Thursday, April 09, 2009

Instruments of Change

Thursday, April 9, 2009

You can tell by the absence of communication from Vermont Flower Farm that the weather has broken and spring is struggling to give us an opportunity to be outside. In no way does that mean that the gardens are even remotely free of snow but there are patches of driveway and grass that need picking up and the chance to get some fresh air is just too good. Robins predominate now although the winter birds continue to wear down the feeders. The bears are out of hibernation here and there and I am reluctant to put any more feed in the feeders than the birds will clean up in a day.

The picture here and up top is of a great daylily by Darryl Apps named Over There. It was registered in 1983 and continues to be very popular. I chose this picture to show how strong a grower it is. You are looking at three healthy fans here and this is what we typically begin to break up and line out in the spring to keep all our flowers in rotation and in supply. It's trickier than you might think as a popular seller this year might not even sell six plants next year.

I have written about dividing daylilies before and if you go to the intro daylily page on our website you will hear a little about my thoughts on this. Years ago a friend found the bottom knife with the brown plastic handle at a flea market, garage sale, something like that. She had me in mind having heard my one-on-one exchange with daylilies about to be split up. The knife has larger teeth on one side and is very strong but almost impossible to sharpen. This past year I noticed the top knife at a box store. It's a drywall or sheetrock knife for cutting that plaster board that lines many of our house walls. This one cost about $10 and comes with a spongy soft handle that I like.

As spring arrives and it's time to divide some daylilies, think about what I have said and give a knife like one of these a try. Easy to use after you hose the plant off with water. Although every newly split daylily won't put up blooms the same year, some will surprise you. A vigorous grower like Over There is sure to please by year two and the color and bud count will make you smile!

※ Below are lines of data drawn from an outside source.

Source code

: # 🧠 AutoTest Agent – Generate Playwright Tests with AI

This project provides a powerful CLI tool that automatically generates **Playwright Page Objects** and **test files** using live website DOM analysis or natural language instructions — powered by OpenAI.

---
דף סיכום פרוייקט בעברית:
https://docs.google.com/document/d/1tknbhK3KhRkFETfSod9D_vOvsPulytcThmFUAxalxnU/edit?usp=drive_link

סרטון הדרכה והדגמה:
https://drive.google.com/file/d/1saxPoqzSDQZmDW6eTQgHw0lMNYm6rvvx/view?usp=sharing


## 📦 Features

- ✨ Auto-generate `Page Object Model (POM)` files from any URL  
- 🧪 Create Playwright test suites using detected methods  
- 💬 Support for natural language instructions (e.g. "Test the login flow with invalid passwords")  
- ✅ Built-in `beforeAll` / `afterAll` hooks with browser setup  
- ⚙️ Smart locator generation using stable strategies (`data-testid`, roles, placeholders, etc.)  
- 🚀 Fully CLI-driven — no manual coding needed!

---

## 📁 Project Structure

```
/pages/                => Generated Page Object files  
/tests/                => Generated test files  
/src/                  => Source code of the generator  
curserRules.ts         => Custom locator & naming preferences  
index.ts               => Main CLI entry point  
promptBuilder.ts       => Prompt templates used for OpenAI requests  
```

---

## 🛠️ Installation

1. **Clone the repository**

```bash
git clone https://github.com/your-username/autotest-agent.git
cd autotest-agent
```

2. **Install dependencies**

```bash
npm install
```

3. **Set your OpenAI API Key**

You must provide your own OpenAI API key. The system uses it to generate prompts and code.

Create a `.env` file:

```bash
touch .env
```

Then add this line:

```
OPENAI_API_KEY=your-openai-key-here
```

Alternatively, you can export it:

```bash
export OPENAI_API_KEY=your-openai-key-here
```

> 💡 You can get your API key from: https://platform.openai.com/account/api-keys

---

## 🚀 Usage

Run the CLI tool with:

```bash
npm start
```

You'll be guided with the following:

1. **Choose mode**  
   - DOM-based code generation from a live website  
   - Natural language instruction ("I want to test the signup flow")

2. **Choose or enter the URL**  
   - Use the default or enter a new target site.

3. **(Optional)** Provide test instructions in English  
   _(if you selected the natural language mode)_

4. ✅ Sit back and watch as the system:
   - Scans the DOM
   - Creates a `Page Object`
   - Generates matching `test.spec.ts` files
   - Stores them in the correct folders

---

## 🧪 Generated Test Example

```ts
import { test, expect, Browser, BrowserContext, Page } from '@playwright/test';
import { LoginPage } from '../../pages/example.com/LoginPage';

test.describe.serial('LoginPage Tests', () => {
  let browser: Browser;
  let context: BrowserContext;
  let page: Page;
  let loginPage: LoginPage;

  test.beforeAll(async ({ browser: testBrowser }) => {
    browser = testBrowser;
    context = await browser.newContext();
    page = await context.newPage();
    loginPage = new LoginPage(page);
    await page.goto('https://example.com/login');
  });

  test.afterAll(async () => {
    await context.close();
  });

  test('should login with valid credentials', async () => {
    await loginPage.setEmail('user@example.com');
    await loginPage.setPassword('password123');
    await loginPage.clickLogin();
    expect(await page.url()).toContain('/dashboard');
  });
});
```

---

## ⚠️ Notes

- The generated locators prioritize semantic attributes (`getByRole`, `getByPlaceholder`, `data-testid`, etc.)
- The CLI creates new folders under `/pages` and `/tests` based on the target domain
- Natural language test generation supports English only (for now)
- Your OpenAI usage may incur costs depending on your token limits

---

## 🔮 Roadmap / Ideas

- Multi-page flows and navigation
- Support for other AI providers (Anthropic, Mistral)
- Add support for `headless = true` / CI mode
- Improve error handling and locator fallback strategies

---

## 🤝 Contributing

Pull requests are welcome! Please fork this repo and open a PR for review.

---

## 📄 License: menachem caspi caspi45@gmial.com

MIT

Writing from the mountain above Peacham Pond where three large hen turkeys just spent some time scratching their way through dinner in the old potato patch. One tried to cross the snowy field but kept falling in so she about-faced and walked the perimeter. Good thinking!

George Africa
The Vermont Gardener
Vermont Gardens
Vermont Flower Farm: our newly released, reconstructed by yours truly website!


flowrgirl1 said...

lovely daylily. thanks for sharing. Its about time the weather break for us!

texasdaisey said...

Hi George, thanks so much for entering my giveaway and leaving your awesome comment. I do feel for you having such cold weather when the rest of the world is warming up. I have always dreamed of visiting Vermont. I have heard it is beautiful there. Keep you chin up it will warm up soon and you will be out playing in the dirt in no time. I used to live in a much much colder place years ago in the Texas Panhandle (at the very top) and it stayed so cold that it really didn't get safe to plant anything until late May and June. You have an awesome blog. I put a link to you in my post. Hope you don't mind

joey said...

George, your new site is awesome! I could spend an entire day just catching up with you through your fine writing and photos. Easter blessings and Happy Spring!

Anonymous said...

lovely day lily. thanks for sharing. Its about time the weather break for us!